Start of Dataset extract

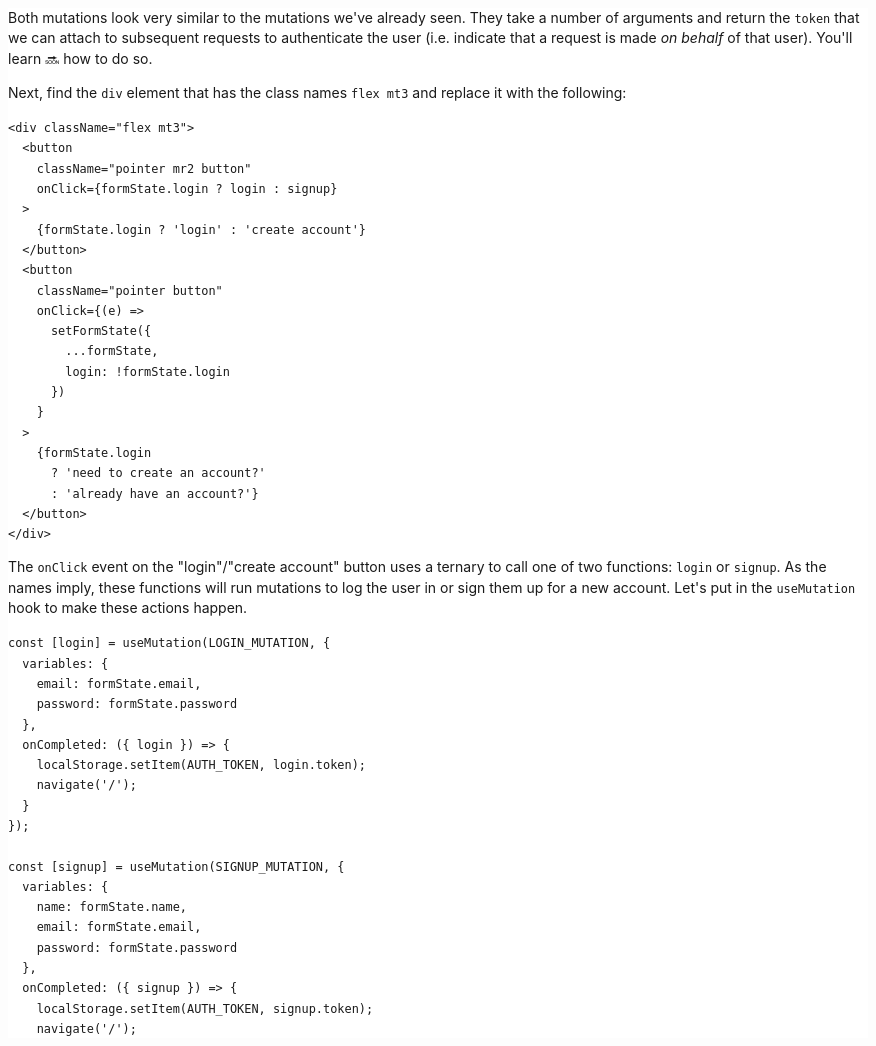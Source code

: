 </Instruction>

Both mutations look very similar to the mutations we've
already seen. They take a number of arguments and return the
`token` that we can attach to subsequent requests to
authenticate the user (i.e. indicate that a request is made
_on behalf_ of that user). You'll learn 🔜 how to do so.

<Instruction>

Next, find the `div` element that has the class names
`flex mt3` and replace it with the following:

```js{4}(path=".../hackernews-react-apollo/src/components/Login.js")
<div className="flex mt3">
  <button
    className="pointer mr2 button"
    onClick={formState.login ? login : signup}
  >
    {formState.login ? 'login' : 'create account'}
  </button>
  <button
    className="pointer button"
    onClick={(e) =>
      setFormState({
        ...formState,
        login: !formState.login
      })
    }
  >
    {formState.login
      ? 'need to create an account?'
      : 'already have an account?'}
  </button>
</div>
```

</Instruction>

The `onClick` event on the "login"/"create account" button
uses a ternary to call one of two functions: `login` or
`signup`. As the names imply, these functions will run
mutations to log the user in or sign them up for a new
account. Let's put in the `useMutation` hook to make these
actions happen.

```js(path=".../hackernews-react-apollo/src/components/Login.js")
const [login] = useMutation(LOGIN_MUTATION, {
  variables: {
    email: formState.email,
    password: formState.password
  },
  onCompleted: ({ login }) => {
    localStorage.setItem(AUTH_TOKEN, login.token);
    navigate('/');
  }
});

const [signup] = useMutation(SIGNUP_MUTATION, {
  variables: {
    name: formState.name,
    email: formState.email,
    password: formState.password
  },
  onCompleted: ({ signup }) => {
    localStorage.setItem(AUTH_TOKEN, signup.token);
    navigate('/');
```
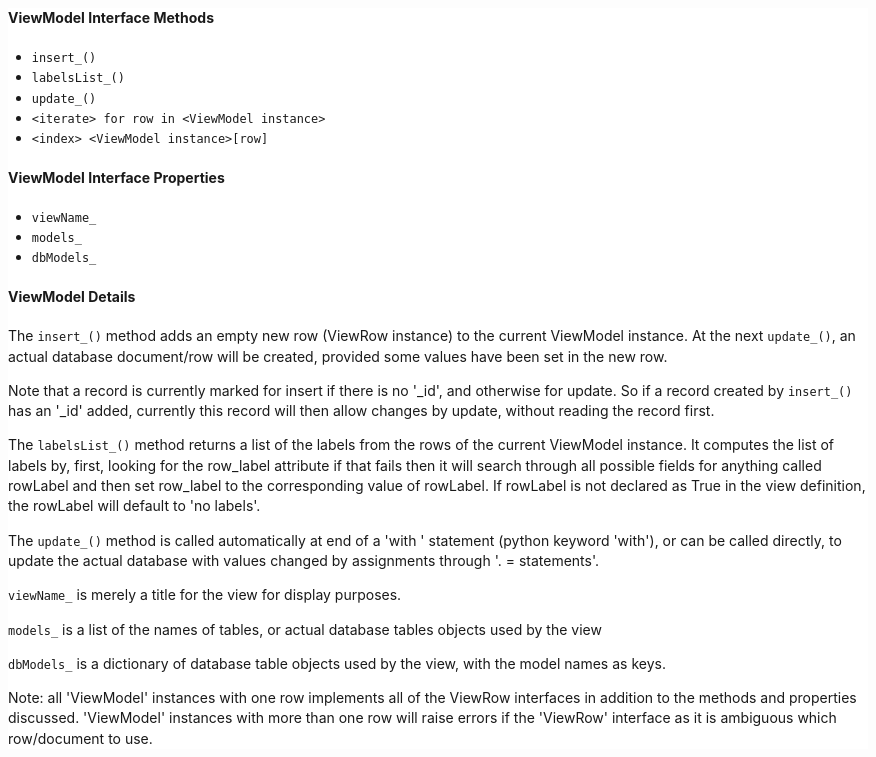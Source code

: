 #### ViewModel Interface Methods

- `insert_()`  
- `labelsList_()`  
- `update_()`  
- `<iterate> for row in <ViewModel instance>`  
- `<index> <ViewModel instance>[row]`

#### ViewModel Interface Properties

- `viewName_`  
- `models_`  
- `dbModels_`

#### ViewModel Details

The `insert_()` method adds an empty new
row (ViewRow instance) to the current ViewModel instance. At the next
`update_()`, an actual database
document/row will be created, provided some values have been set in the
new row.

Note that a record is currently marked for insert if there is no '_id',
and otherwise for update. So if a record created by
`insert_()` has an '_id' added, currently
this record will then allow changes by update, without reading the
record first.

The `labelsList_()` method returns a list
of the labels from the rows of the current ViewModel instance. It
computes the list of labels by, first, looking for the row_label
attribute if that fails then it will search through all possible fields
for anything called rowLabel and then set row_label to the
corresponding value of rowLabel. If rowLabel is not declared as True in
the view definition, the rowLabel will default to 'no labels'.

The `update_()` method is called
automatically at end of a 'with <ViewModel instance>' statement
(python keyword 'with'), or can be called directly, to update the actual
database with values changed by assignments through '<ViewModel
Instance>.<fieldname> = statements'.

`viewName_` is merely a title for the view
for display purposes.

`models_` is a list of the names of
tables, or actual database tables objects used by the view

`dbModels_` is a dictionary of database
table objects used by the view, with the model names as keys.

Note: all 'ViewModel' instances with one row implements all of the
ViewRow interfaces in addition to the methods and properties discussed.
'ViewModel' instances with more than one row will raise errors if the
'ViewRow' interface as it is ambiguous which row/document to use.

End of Dataset extract

This task calls for the records to be copied exactly, without pictures.

Answer area:
Source code

: </Instruction>

Both mutations look very similar to the mutations we've
already seen. They take a number of arguments and return the
`token` that we can attach to subsequent requests to
authenticate the user (i.e. indicate that a request is made
_on behalf_ of that user). You'll learn 🔜 how to do so.

<Instruction>

Next, find the `div` element that has the class names
`flex mt3` and replace it with the following:

```js{4}(path=".../hackernews-react-apollo/src/components/Login.js")
<div className="flex mt3">
  <button
    className="pointer mr2 button"
    onClick={formState.login ? login : signup}
  >
    {formState.login ? 'login' : 'create account'}
  </button>
  <button
    className="pointer button"
    onClick={(e) =>
      setFormState({
        ...formState,
        login: !formState.login
      })
    }
  >
    {formState.login
      ? 'need to create an account?'
      : 'already have an account?'}
  </button>
</div>
```

</Instruction>

The `onClick` event on the "login"/"create account" button
uses a ternary to call one of two functions: `login` or
`signup`. As the names imply, these functions will run
mutations to log the user in or sign them up for a new
account. Let's put in the `useMutation` hook to make these
actions happen.

```js(path=".../hackernews-react-apollo/src/components/Login.js")
const [login] = useMutation(LOGIN_MUTATION, {
  variables: {
    email: formState.email,
    password: formState.password
  },
  onCompleted: ({ login }) => {
    localStorage.setItem(AUTH_TOKEN, login.token);
    navigate('/');
  }
});

const [signup] = useMutation(SIGNUP_MUTATION, {
  variables: {
    name: formState.name,
    email: formState.email,
    password: formState.password
  },
  onCompleted: ({ signup }) => {
    localStorage.setItem(AUTH_TOKEN, signup.token);
    navigate('/');
```
Source code

: #### ViewModel Interface Methods

- `insert_()`  
- `labelsList_()`  
- `update_()`  
- `<iterate> for row in <ViewModel instance>`  
- `<index> <ViewModel instance>[row]`

#### ViewModel Interface Properties

- `viewName_`  
- `models_`  
- `dbModels_`

#### ViewModel Details

The `insert_()` method adds an empty new
row (ViewRow instance) to the current ViewModel instance. At the next
`update_()`, an actual database
document/row will be created, provided some values have been set in the
new row.

Note that a record is currently marked for insert if there is no '_id',
and otherwise for update. So if a record created by
`insert_()` has an '_id' added, currently
this record will then allow changes by update, without reading the
record first.

The `labelsList_()` method returns a list
of the labels from the rows of the current ViewModel instance. It
computes the list of labels by, first, looking for the row_label
attribute if that fails then it will search through all possible fields
for anything called rowLabel and then set row_label to the
corresponding value of rowLabel. If rowLabel is not declared as True in
the view definition, the rowLabel will default to 'no labels'.

The `update_()` method is called
automatically at end of a 'with <ViewModel instance>' statement
(python keyword 'with'), or can be called directly, to update the actual
database with values changed by assignments through '<ViewModel
Instance>.<fieldname> = statements'.

`viewName_` is merely a title for the view
for display purposes.

`models_` is a list of the names of
tables, or actual database tables objects used by the view

`dbModels_` is a dictionary of database
table objects used by the view, with the model names as keys.

Note: all 'ViewModel' instances with one row implements all of the
ViewRow interfaces in addition to the methods and properties discussed.
'ViewModel' instances with more than one row will raise errors if the
'ViewRow' interface as it is ambiguous which row/document to use.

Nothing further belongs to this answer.